After my grandparents were gone, whatever thin layer of normalcy they’d provided went with them. My parents severed ties with anyone who didn’t share their beliefs. The house became its own sealed system—no friends, no extended family, no outside world except the fringe teachings they followed. What they couldn’t control through doctrine, they controlled through fear.

By middle school, I was working full time in the family insurance business. “Homeschooling” was more a justification than an education. I answered phones, handled paperwork, dealt with customers—long before I was legally employable. I wasn’t a child; I was labor.

At fourteen, I finally started receiving wages. “Receiving” is a generous word. I was paid between $400 and $600 a month for full-time work, and almost all of it was controlled by my parents under the excuse of “room and board.” Saving money wasn’t permitted. Independence wasn’t permitted. Every dollar I earned was another reminder that my life belonged to them.

As I got older, the contradictions started pushing cracks into the structure I’d been raised in.
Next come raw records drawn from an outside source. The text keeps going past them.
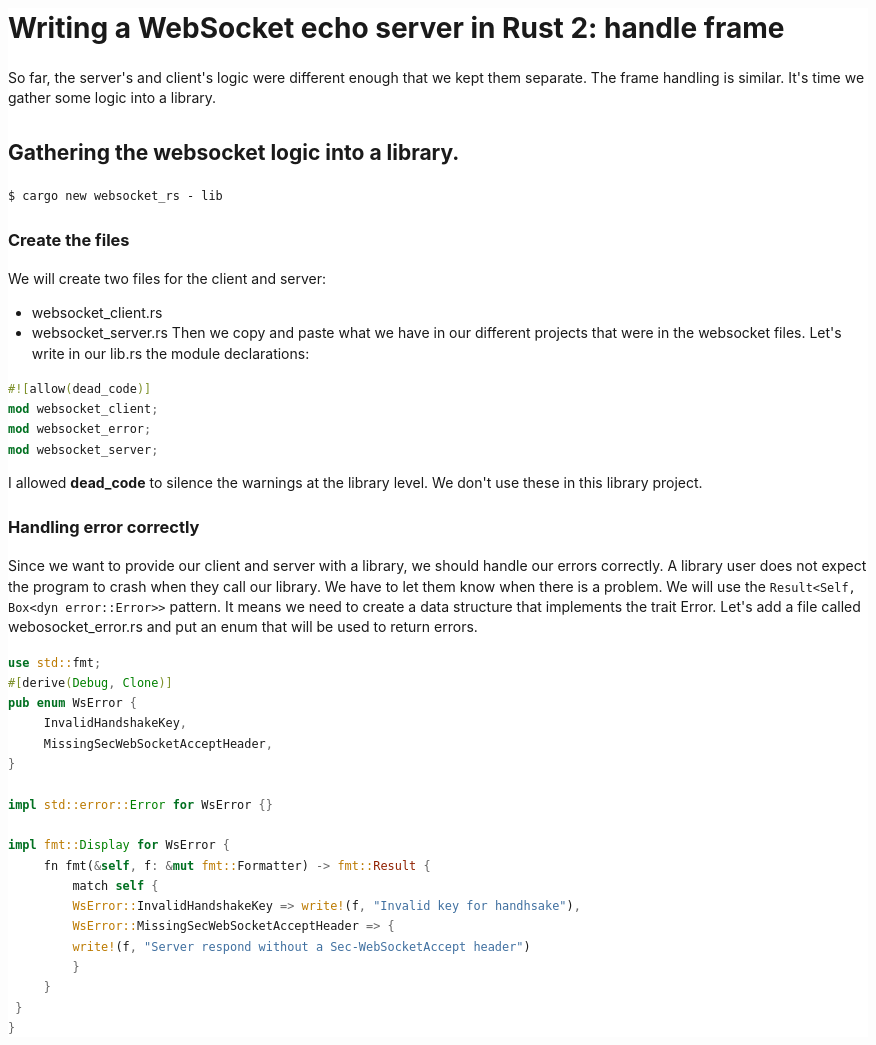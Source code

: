 # Writing a WebSocket echo server in Rust 2: handle frame

So far, the server's and client's logic were different enough that we kept them separate. The frame handling is similar. It's time we gather some logic into a library.
## Gathering the websocket logic into a library.

```bash
$ cargo new websocket_rs - lib
```

### Create the files
We will create two files for the client and server:
* websocket_client.rs
* websocket_server.rs
Then we copy and paste what we have in our different projects that were in the websocket files.
Let's write in our lib.rs the module declarations:

```rust
#![allow(dead_code)]
mod websocket_client;
mod websocket_error;
mod websocket_server;
```

I allowed __dead_code__ to silence the warnings at the library level. We don't use these in this library project.

### Handling error correctly
Since we want to provide our client and server with a library, we should handle our errors correctly. A library user does not expect the program to crash when they call our library. We have to let them know when there is a problem. We will use the `Result<Self, Box<dyn error::Error>>` pattern. It means we need to create a data structure that implements the trait Error.
Let's add a file called webosocket_error.rs and put an enum that will be used to return errors.

```rust
use std::fmt;
#[derive(Debug, Clone)]
pub enum WsError {
     InvalidHandshakeKey,
     MissingSecWebSocketAcceptHeader,
}

impl std::error::Error for WsError {}

impl fmt::Display for WsError {
     fn fmt(&self, f: &mut fmt::Formatter) -> fmt::Result {
         match self {
         WsError::InvalidHandshakeKey => write!(f, "Invalid key for handhsake"),
         WsError::MissingSecWebSocketAcceptHeader => {
         write!(f, "Server respond without a Sec-WebSocketAccept header")
         }
     }
 }
}
```
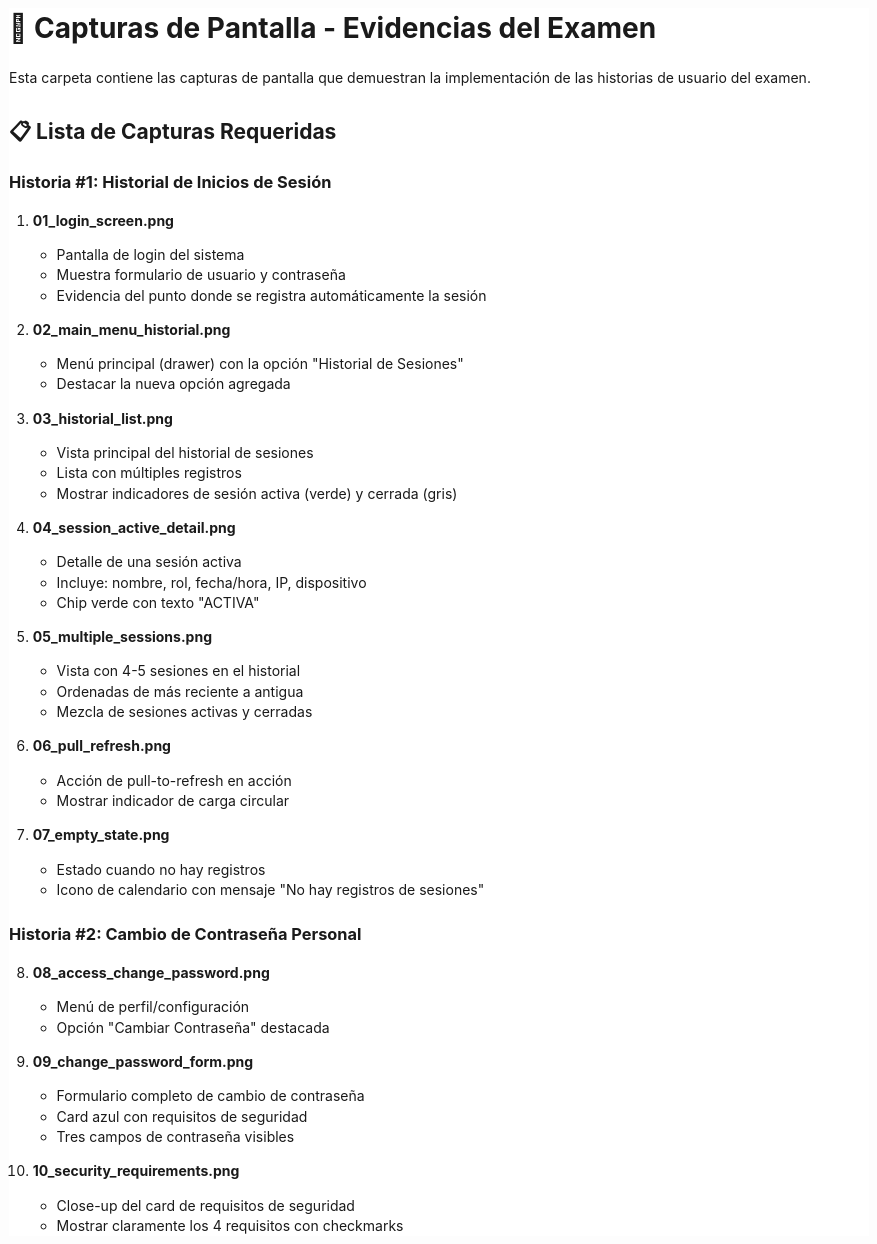 # 📸 Capturas de Pantalla - Evidencias del Examen

Esta carpeta contiene las capturas de pantalla que demuestran la implementación de las historias de usuario del examen.

## 📋 Lista de Capturas Requeridas

### Historia #1: Historial de Inicios de Sesión

1. **01_login_screen.png**
   - Pantalla de login del sistema
   - Muestra formulario de usuario y contraseña
   - Evidencia del punto donde se registra automáticamente la sesión

2. **02_main_menu_historial.png**
   - Menú principal (drawer) con la opción "Historial de Sesiones"
   - Destacar la nueva opción agregada

3. **03_historial_list.png**
   - Vista principal del historial de sesiones
   - Lista con múltiples registros
   - Mostrar indicadores de sesión activa (verde) y cerrada (gris)

4. **04_session_active_detail.png**
   - Detalle de una sesión activa
   - Incluye: nombre, rol, fecha/hora, IP, dispositivo
   - Chip verde con texto "ACTIVA"

5. **05_multiple_sessions.png**
   - Vista con 4-5 sesiones en el historial
   - Ordenadas de más reciente a antigua
   - Mezcla de sesiones activas y cerradas

6. **06_pull_refresh.png**
   - Acción de pull-to-refresh en acción
   - Mostrar indicador de carga circular

7. **07_empty_state.png**
   - Estado cuando no hay registros
   - Icono de calendario con mensaje "No hay registros de sesiones"

### Historia #2: Cambio de Contraseña Personal

8. **08_access_change_password.png**
   - Menú de perfil/configuración
   - Opción "Cambiar Contraseña" destacada

9. **09_change_password_form.png**
   - Formulario completo de cambio de contraseña
   - Card azul con requisitos de seguridad
   - Tres campos de contraseña visibles

10. **10_security_requirements.png**
    - Close-up del card de requisitos de seguridad
    - Mostrar claramente los 4 requisitos con checkmarks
The preaching about righteousness didn’t match the cruelty. The obsession with obedience didn’t match the manipulation. I didn’t yet have the vocabulary for coercive control or spiritual abuse, but I understood the core truth: this was wrong, and staying meant disappearing.

Leaving required calculation. My world had been engineered to prevent it. When I finally made the decision in my early twenties, my parents didn’t cut me off immediately—that would come later. At the time, they even handed down my grandmother’s furniture, the only stable thing I owned.

But they didn’t let me walk away clean. They forced me to work a six-month notice at the business before they would “release” me. I couldn’t afford to wait. So while I served out that notice, I took two more jobs. Three jobs total, barely sleeping, just trying to piece together enough money to get out and stay out.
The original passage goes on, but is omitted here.